И я в бешенстве схватил его за горло. Полковник захрипел, пытаясь разжать мои пальцы, намертво обхватившие его горло. Что меня остановило, я не знаю, но явно не человеколюбие. Уподобляться бешеному псу, я не мог. Пусть нас считают дикарями, но мне, ведь, надо было ещё, как-то, вести переговоры в будущем. А, убив, я ничего не получал, а только терял. Видимо, моё подсознание это понимало, и удержало мои пальцы, не дав им окончательно сжаться на горле заносчивого француза. Отбросив, потерявшего сознание полковника, я ушел, еле сдерживая себя

Все разбегались с моего пути. Схватив свой верный хопеш, я врубился в кучу колючих зарослей безвестного кустарника, и не успокоился, пока не измочалил его весь, дорубив до корней.

Через пару дней, забрав с собой два пулемёта, и два орудия, а также, взяв с собой всех белых пленных, во главе с избитым, но живым, полковником, я отправился мстить за себя и свой народ. В Банги остался Ярый, с четырьмя сотнями воинов, и чернокожими пленными, все остальные полторы тысячи, включая Момо, двинулись со мной, в поход на Браззавиль

Мы шли через джунгли, вдоль реки, а весть о нашем приближении неслась впереди нас, со скоростью речной лодки. Оказывать сопротивление нам, было некому. Разбитый отряд, возглавляемый капитаном Жовье, бежал до побережья Атлантического океана, там же находились и все, обучаемые пока, пять тысяч тиральеров.

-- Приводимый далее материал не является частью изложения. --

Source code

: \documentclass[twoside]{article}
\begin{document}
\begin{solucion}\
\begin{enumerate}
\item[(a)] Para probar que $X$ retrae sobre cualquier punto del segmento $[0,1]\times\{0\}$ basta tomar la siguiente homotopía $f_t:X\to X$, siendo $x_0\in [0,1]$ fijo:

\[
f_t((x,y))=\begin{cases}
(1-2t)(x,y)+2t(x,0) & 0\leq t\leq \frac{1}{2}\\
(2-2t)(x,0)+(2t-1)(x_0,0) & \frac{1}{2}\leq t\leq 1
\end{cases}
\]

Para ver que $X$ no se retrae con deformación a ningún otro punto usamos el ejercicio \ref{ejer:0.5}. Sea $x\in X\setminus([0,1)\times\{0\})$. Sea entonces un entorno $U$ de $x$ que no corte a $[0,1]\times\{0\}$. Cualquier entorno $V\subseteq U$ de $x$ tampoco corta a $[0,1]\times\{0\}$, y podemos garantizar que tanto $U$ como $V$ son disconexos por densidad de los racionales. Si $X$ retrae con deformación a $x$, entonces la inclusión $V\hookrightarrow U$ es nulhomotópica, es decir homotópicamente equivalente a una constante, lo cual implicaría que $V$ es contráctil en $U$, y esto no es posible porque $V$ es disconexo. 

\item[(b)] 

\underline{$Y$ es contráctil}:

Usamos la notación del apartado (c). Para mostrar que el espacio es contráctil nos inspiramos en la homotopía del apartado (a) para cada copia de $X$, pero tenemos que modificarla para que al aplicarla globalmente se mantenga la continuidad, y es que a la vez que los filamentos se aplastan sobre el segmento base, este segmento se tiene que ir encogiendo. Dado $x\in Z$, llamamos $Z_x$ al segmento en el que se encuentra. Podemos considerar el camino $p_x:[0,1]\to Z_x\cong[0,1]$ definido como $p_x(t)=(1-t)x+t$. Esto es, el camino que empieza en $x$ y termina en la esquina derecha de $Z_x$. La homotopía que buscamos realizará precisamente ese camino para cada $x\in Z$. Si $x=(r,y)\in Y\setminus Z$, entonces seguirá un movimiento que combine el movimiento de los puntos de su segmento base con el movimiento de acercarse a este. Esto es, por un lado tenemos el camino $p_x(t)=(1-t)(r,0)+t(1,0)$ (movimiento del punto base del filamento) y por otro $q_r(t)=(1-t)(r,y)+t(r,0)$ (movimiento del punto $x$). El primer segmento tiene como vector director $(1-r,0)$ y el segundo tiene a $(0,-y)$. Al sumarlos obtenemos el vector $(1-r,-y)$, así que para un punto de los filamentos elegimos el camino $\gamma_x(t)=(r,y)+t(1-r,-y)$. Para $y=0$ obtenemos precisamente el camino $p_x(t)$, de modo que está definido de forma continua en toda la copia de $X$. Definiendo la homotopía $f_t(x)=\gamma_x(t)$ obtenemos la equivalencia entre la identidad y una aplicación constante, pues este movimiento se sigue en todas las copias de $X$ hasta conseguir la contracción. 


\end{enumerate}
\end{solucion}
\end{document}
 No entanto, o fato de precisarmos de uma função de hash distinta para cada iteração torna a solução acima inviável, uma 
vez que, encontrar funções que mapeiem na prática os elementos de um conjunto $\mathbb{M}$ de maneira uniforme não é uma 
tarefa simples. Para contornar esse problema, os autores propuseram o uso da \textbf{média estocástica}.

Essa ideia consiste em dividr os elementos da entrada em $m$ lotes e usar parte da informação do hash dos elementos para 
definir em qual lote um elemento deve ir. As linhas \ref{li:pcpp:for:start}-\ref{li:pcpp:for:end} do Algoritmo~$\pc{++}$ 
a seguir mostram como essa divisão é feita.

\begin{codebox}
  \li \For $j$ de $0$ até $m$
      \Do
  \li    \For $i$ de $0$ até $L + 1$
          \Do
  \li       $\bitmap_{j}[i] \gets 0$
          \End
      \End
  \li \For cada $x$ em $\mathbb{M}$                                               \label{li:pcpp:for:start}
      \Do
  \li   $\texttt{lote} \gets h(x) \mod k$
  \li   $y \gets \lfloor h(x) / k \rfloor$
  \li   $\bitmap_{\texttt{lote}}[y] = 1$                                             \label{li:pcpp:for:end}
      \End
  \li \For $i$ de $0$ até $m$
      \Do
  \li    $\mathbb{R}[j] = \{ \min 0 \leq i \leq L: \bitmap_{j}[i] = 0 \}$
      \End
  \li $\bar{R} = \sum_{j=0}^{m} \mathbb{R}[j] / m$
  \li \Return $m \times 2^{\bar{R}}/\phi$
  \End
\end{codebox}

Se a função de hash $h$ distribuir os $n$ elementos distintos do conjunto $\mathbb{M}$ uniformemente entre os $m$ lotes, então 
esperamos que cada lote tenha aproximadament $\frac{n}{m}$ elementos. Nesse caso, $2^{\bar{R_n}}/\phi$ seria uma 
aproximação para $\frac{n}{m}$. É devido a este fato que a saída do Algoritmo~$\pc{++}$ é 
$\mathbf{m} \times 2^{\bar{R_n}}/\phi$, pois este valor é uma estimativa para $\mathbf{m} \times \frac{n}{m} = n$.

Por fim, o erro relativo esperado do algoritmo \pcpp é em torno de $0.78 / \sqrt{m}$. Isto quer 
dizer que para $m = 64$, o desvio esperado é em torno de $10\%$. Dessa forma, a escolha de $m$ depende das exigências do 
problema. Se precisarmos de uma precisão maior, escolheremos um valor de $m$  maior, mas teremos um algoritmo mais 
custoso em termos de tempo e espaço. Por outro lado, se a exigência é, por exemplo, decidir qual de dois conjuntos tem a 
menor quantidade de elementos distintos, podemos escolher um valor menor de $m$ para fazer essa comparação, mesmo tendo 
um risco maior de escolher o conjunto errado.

Битвы за Браззавиль не случилось. Город был сдан без боя, оттуда все сбежали. Но я не отказал себе в удовольствии, пострелять из трофейных орудий по Леопольдвиллу, лежащему на другом берегу Конго, напротив Браззавиля. Снаряды долгое время летели в разные стороны, сказывалось отсутствие даже минимального опыта. Но потом, методом проб и ошибок, мы пристрелялись, и с радостью наблюдали зарево над горящим городом. Выпустив половину боезапаса по городу, и разграбив Браззавиль, отправив назад захваченные трофеи, вместе с пленными неграми, я двинулся дальше, со своим войском.